» **Exercise aim**: Every line of the following records that includes "removed" should be copied.

* * * * * * *

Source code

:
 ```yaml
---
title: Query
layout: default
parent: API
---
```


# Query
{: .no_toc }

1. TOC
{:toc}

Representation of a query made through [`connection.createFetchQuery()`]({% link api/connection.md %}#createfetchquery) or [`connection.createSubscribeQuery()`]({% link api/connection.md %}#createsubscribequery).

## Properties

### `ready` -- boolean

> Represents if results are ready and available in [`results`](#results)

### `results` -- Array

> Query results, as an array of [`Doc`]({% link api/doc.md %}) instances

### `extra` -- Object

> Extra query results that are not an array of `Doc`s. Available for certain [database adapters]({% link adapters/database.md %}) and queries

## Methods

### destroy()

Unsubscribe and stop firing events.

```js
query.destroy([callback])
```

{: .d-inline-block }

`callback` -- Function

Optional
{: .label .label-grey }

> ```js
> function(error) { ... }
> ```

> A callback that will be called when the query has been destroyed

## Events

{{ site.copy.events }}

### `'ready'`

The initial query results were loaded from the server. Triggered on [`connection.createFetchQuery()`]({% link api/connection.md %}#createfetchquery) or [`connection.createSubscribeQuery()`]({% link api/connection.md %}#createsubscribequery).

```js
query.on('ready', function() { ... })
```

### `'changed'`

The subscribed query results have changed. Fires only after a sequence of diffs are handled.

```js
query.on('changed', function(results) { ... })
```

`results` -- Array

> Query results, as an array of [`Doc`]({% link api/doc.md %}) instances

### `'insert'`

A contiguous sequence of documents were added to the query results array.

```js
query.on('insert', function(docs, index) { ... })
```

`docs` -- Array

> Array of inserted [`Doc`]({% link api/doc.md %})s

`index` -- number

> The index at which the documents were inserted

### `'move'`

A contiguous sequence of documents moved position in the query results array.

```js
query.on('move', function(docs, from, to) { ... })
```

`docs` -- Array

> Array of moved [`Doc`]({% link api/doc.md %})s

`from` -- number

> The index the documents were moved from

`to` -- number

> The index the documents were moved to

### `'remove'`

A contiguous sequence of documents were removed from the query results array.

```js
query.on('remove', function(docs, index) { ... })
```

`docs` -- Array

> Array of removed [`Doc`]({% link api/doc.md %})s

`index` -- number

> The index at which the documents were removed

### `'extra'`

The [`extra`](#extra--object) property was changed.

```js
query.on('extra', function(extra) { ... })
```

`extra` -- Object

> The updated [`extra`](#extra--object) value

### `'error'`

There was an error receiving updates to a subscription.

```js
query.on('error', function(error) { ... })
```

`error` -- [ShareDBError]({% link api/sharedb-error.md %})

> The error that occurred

* * * * * * *

» **Solved problem**:
A contiguous sequence of documents were removed from the query results array.
> Array of removed [`Doc`]({% link api/doc.md %})s
> The index at which the documents were removed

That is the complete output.